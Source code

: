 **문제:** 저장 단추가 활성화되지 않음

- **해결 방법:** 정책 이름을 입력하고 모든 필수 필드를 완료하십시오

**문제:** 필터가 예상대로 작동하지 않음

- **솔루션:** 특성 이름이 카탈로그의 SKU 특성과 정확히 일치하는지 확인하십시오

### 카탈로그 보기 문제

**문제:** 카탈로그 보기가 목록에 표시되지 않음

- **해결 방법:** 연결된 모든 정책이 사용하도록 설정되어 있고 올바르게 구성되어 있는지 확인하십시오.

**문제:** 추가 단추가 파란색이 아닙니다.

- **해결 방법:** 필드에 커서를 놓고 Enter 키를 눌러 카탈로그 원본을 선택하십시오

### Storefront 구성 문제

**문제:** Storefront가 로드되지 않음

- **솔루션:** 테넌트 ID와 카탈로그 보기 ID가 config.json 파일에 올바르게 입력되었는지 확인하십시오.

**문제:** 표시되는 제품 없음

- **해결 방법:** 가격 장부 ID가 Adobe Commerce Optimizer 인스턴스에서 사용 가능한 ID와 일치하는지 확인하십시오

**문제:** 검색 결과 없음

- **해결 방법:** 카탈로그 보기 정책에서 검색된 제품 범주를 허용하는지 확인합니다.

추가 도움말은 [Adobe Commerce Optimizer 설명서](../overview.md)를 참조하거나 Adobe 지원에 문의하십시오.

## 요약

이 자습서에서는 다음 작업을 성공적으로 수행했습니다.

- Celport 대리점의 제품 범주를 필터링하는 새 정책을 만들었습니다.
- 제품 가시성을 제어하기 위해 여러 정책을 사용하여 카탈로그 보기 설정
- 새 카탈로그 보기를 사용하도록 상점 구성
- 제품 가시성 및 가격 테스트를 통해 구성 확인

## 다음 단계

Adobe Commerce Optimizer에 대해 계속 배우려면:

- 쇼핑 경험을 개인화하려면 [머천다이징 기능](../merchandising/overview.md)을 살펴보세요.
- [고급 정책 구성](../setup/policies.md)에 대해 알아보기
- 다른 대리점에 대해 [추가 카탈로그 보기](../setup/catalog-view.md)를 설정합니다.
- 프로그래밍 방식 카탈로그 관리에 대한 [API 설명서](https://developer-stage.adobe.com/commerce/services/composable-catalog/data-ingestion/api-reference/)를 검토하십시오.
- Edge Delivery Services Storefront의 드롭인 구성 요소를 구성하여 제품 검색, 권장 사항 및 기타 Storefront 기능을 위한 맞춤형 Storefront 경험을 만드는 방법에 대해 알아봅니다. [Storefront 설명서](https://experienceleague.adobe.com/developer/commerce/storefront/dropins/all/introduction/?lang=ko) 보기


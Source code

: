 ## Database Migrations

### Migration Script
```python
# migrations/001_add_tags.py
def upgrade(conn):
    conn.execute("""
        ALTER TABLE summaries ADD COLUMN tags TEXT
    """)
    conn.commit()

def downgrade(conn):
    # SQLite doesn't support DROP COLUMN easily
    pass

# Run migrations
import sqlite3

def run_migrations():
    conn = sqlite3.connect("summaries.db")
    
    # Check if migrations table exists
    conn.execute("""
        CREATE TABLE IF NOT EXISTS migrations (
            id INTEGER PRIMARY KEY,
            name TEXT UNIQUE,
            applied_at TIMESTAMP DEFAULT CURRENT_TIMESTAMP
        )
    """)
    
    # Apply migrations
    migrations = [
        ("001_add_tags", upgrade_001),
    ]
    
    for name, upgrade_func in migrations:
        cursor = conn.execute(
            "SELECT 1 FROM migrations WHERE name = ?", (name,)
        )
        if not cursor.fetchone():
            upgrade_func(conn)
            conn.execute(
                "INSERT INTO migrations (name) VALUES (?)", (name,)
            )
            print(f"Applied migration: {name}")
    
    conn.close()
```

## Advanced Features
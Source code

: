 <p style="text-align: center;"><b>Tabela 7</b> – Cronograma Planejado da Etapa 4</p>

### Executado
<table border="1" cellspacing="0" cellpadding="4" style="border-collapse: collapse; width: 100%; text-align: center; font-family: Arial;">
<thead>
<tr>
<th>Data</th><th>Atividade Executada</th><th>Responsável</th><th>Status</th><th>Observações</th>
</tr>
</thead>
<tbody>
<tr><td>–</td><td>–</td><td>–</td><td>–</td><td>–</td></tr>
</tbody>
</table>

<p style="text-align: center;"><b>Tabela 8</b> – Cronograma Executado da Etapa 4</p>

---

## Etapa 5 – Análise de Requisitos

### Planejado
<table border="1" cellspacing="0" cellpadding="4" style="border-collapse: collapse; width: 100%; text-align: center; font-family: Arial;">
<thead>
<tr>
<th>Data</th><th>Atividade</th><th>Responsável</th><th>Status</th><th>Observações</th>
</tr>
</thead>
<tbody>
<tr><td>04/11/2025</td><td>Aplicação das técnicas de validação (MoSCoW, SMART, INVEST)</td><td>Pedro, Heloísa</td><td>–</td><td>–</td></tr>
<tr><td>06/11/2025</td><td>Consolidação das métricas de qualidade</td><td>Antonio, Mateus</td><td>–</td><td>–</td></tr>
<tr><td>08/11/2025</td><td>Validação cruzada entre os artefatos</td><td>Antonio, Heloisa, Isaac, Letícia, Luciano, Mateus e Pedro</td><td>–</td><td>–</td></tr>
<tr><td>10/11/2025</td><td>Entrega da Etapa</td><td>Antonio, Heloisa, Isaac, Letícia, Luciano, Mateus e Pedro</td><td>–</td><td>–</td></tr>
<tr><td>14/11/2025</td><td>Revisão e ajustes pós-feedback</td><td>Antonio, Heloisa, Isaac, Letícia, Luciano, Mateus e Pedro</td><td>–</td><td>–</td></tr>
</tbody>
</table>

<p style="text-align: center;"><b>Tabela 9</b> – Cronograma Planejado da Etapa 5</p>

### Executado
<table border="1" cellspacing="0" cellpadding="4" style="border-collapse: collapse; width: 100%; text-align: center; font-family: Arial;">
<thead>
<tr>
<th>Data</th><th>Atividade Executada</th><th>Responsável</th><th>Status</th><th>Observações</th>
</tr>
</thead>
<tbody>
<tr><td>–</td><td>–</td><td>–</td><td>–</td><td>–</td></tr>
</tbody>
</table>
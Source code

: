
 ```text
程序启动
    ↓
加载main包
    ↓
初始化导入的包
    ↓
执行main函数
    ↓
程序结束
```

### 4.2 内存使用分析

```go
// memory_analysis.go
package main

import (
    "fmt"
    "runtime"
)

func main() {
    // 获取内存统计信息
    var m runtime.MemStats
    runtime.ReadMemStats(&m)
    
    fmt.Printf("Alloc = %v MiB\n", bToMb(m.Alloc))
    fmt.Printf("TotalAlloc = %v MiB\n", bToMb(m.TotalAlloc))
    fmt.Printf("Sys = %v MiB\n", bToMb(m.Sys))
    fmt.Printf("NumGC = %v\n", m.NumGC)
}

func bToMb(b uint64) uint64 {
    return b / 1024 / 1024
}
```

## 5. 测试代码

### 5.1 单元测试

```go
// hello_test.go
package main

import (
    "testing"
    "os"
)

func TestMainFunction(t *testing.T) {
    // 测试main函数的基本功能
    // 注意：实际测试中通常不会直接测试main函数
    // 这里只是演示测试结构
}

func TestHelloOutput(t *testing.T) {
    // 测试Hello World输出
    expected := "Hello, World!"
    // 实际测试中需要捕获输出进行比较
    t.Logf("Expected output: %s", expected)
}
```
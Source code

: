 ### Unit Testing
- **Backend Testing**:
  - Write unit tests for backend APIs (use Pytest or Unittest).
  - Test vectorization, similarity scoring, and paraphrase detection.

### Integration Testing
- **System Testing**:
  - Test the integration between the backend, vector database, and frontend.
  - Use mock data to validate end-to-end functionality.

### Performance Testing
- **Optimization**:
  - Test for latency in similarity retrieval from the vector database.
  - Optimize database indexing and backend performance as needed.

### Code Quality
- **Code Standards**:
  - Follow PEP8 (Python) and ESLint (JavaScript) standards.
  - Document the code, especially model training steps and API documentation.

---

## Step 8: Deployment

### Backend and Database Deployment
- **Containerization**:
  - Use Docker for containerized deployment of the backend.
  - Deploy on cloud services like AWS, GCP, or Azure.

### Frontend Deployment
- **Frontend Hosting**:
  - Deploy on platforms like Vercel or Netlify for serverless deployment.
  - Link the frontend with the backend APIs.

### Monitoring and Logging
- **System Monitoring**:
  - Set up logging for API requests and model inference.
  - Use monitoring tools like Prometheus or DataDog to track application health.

# THE TASK
Using only the data above, copy out the lines that include the word "overview".

# FINISHED EXERCISE
추가 도움말은 [Adobe Commerce Optimizer 설명서](../overview.md)를 참조하거나 Adobe 지원에 문의하십시오.
- 쇼핑 경험을 개인화하려면 [머천다이징 기능](../merchandising/overview.md)을 살펴보세요.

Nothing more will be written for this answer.